はじめに
裏方と所属するアイドルたちとの親睦を深めよう、アイドル同士垣根無く仲良くなれるようなきっかけの場所を設けよう。これからの活動でもっと彼ら自身が協力し合わなければいけない場面も増えてくる。そう踏んだ私は、315プロダクションでユニット合同の宴会を開こう、という考えに至った。
このプロダクションには未成年者も多く在籍しているし、何せ大所帯。予約を取れるお店も限られているし、彼らもアイドルなので大人数で行動すると必然的にファンの視線が気になる。そこで、思いついたのだ。場所の制約があるのならば、この事務所の中ですればいいのではないか、と。

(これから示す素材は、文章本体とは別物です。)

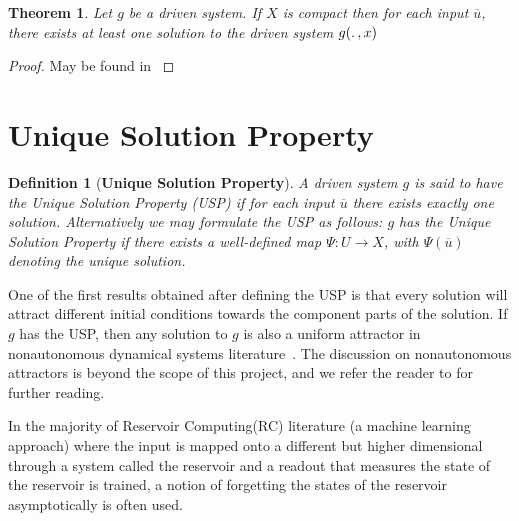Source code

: \documentclass[a4paper,12pt,twoside]{report}
\newtheorem{Definition}{Definition}[]
\newtheorem{Theorem}{Theorem}[]
\begin{document}
\begin{Theorem}\label{Thm_CompactExistence}
 Let $g$ be a driven system.  If $X$ is compact then for each input $\overline{u}$, there exists at least one solution to the driven system $g(\ldotp, x)$
\end{Theorem}
\begin{proof}
  May be found in \cite{kloeden2011nonautonomous, manjunath2014dynamics, manjunath2013echo}
\end{proof}


\section{Unique Solution Property}

\begin{Definition}
  [\bf Unique Solution Property] \label{Dfn_usp}\rm
  A driven system $g$ is said to have the Unique Solution Property (USP) if for each input $\overline{u}$ there exists exactly one solution. 
  Alternatively we may formulate the USP as follows: $g$ has the Unique Solution Property if there exists a well-defined map $\Psi:{U}\to{X}$, with $\Psi({\overline{u}})$ denoting the unique solution.
\end{Definition}

One of the first results obtained after defining the USP is that every solution will attract different initial conditions towards the component parts of the solution.
If $g$ has the USP, then any solution to $g$ is also a uniform attractor in nonautonomous dynamical systems literature~\cite{Manju_Nonlinearity}. The discussion on nonautonomous attractors is beyond the scope of this project, and we refer the reader to \cite{Manju_ESP, esann2012ids} for further reading. 


In the majority of Reservoir Computing(RC) literature (a machine learning approach) where the input is mapped onto a different but higher dimensional through a system called the reservoir and a readout that measures the state of the reservoir is trained, a notion of forgetting the states of the reservoir asymptotically is often used.  
\end{document}
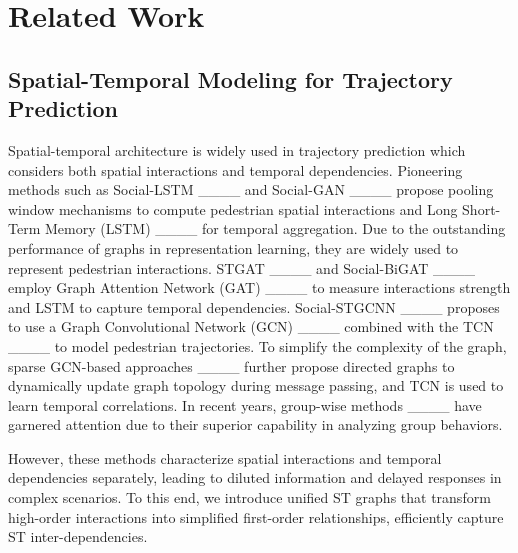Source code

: \section{Related Work}
\subsection{Spatial-Temporal Modeling for Trajectory Prediction}
Spatial-temporal architecture is widely used in trajectory prediction which considers both spatial interactions and temporal dependencies. Pioneering methods such as Social-LSTM ____ and Social-GAN ____ propose pooling window mechanisms to compute pedestrian spatial interactions and Long Short-Term Memory (LSTM) ____ for temporal aggregation. Due to the outstanding performance of graphs in representation learning, they are widely used to represent pedestrian interactions. STGAT ____ and Social-BiGAT ____ employ Graph Attention Network (GAT) ____ to measure interactions strength and LSTM to capture temporal dependencies. Social-STGCNN ____ proposes to use a Graph Convolutional Network (GCN) ____ combined with the TCN ____ to model pedestrian trajectories. To simplify the complexity of the graph, sparse GCN-based approaches ____ further propose directed graphs to dynamically update graph topology during message passing, and TCN is used to learn temporal correlations. In recent years, group-wise methods ____ have garnered attention due to their superior capability in analyzing group behaviors. 

However, these methods characterize spatial interactions and temporal dependencies separately, leading to diluted information and delayed responses in complex scenarios. To this end, we introduce unified ST graphs that transform high-order interactions into simplified first-order relationships, efficiently capture ST inter-dependencies.


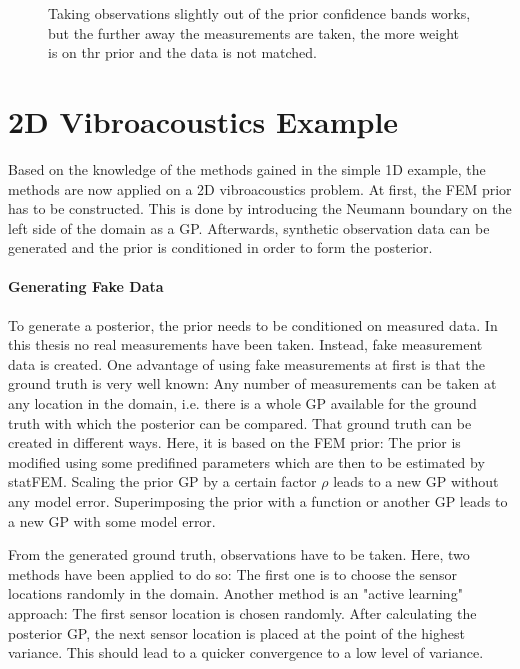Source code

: \documentclass[%
  a4paper,oneside,%
  11pt,%
  smallchapters,
  style=printdev,
  extramargin,
  green,%
  rgb, <cmyk>
  ]{tubsbook}
\begin{document}
\begin{figure}[!ht]
\caption{Taking observations slightly out of the prior confidence bands works, but the further away the measurements are taken, the more weight is on thr prior and the data is not matched.}
\end{figure}
%
\section{2D Vibroacoustics Example}
Based on the knowledge of the methods gained in the simple 1D example, the methods are now applied on a 2D vibroacoustics problem. At first, the FEM prior has to be constructed. This is done by introducing the Neumann boundary on the left side of the domain as a GP. Afterwards, synthetic observation data can be generated and the prior is conditioned in order to form the posterior.

\paragraph{Generating Fake Data}
To generate a posterior, the prior needs to be conditioned on measured data. In this thesis no real measurements have been taken. Instead, fake measurement data is created. One advantage of using fake measurements at first is that the ground truth is very well known: Any number of measurements can be taken at any location in the domain, i.e. there is a whole GP available for the ground truth with which the posterior can be compared.
That ground truth can be created in different ways. Here, it is based on the FEM prior: The prior is modified using some predifined parameters which are then to be estimated by statFEM. Scaling the prior GP by a certain factor $\rho$ leads to a new GP without any model error. Superimposing the prior with a function or another GP leads to a new GP with some model error.

From the generated ground truth, observations have to be taken. Here, two methods have been applied to do so: The first one is to choose the sensor locations randomly in the domain. Another method is an "active learning" approach: The first sensor location is chosen randomly. After calculating the posterior GP, the next sensor location is placed at the point of the highest variance. This should lead to a quicker convergence to a low level of variance.
\end{document}
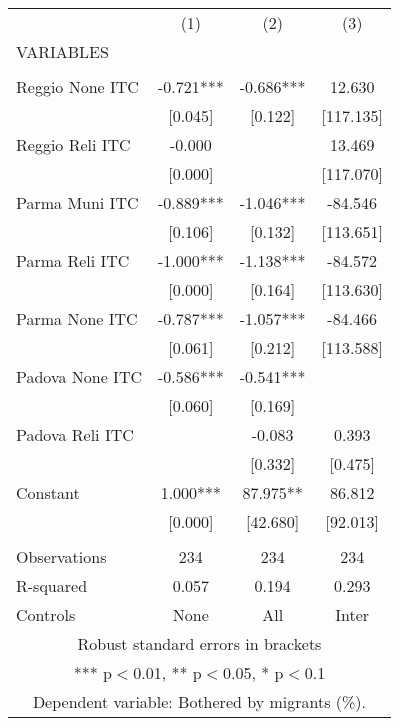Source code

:\begin{tabular}{lccc} \hline
 & (1) & (2) & (3) \\
VARIABLES &  &  &  \\ \hline
 &  &  &  \\
Reggio None ITC & -0.721*** & -0.686*** & 12.630 \\
 & [0.045] & [0.122] & [117.135] \\
Reggio Reli ITC & -0.000 &  & 13.469 \\
 & [0.000] &  & [117.070] \\
Parma Muni ITC & -0.889*** & -1.046*** & -84.546 \\
 & [0.106] & [0.132] & [113.651] \\
Parma Reli ITC & -1.000*** & -1.138*** & -84.572 \\
 & [0.000] & [0.164] & [113.630] \\
Parma None ITC & -0.787*** & -1.057*** & -84.466 \\
 & [0.061] & [0.212] & [113.588] \\
Padova None ITC & -0.586*** & -0.541*** &  \\
 & [0.060] & [0.169] &  \\
Padova Reli ITC &  & -0.083 & 0.393 \\
 &  & [0.332] & [0.475] \\
Constant & 1.000*** & 87.975** & 86.812 \\
 & [0.000] & [42.680] & [92.013] \\
 &  &  &  \\
Observations & 234 & 234 & 234 \\
R-squared & 0.057 & 0.194 & 0.293 \\
 Controls & None & All & Inter \\ \hline
\multicolumn{4}{c}{ Robust standard errors in brackets} \\
\multicolumn{4}{c}{ *** p$<$0.01, ** p$<$0.05, * p$<$0.1} \\
\multicolumn{4}{c}{ Dependent variable: Bothered by migrants (\%).} \\
\end{tabular}
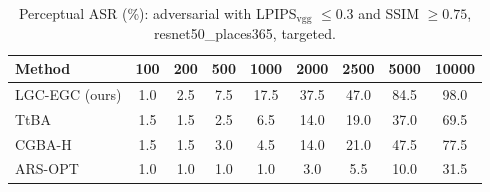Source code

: \begin{table}[t]
\centering\footnotesize
\caption{Perceptual ASR (\%): adversarial with LPIPS$_{\mathrm{vgg}}$ $\le 0.3$ and SSIM $\ge 0.75$, resnet50\_places365, targeted.}
\begin{tabular}{lcccccccc}
\toprule
Method & 100 & 200 & 500 & 1000 & 2000 & 2500 & 5000 & 10000 \\
\midrule
LGC-EGC (ours) & 1.0 & 2.5 & 7.5 & 17.5 & 37.5 & 47.0 & 84.5 & 98.0 \\
TtBA & 1.5 & 1.5 & 2.5 & 6.5 & 14.0 & 19.0 & 37.0 & 69.5 \\
CGBA-H & 1.5 & 1.5 & 3.0 & 4.5 & 14.0 & 21.0 & 47.5 & 77.5 \\
ARS-OPT & 1.0 & 1.0 & 1.0 & 1.0 & 3.0 & 5.5 & 10.0 & 31.5 \\
\bottomrule
\end{tabular}
\end{table}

「山村くんすみません……運ぶの手伝って貰っちゃって……」
「大丈夫です! 名前さんだけじゃ、こんな量重いだろうし、」
「まあ50人弱分ですもんね……」
どん、と双方の腕の中にあるのはオードブルだ。お寿司の入ったもの、あとは揚げ物メインのもの。サンドイッチやフルーツの盛り合わせもある。
「名前さんは何持ち寄ってきたんです?」
「ジュースと、あとおろし大根付きだし巻き卵です! 山村くんは何ですか?」
「僕はお菓子たくさん持ってきました!」
オードブルを人数分頼んだと言っても、ここは男所帯。おそらく食料が足りなくなると考えた私は、各々アイドルたちに何か食べたい物飲みたい物持ち寄ってください、とアナウンスしたのだ。ジュースやお茶はこちらで用意出来るけれど、流石にお酒まで買うと大人の話、予算でまかなえなくなってしまう。なのでお酒も各自飲む分だけ用意してほしいと通達してある。
「でも、こんなに人数居ると被りそうですね……」
「それ思いました。ホワイトボードの裏に誰が何持ち寄るかとか書ける場所を作れば良かったかなあ」
「案外、皆さん被らなかったりするかもしれませんよ?」
「だったらいいですけどねー」
階段を上がりながらそんな話をする。
もう三十分もすれば、他の面々もレッスンや仕事を終えて集まるはず。こうやって企画をしたからには、今日はたくさん楽しんで貰いたい。そう思うのは山村くんも同じようだ。私たちは何言うことなく目線をばちりと合わせて頷いた。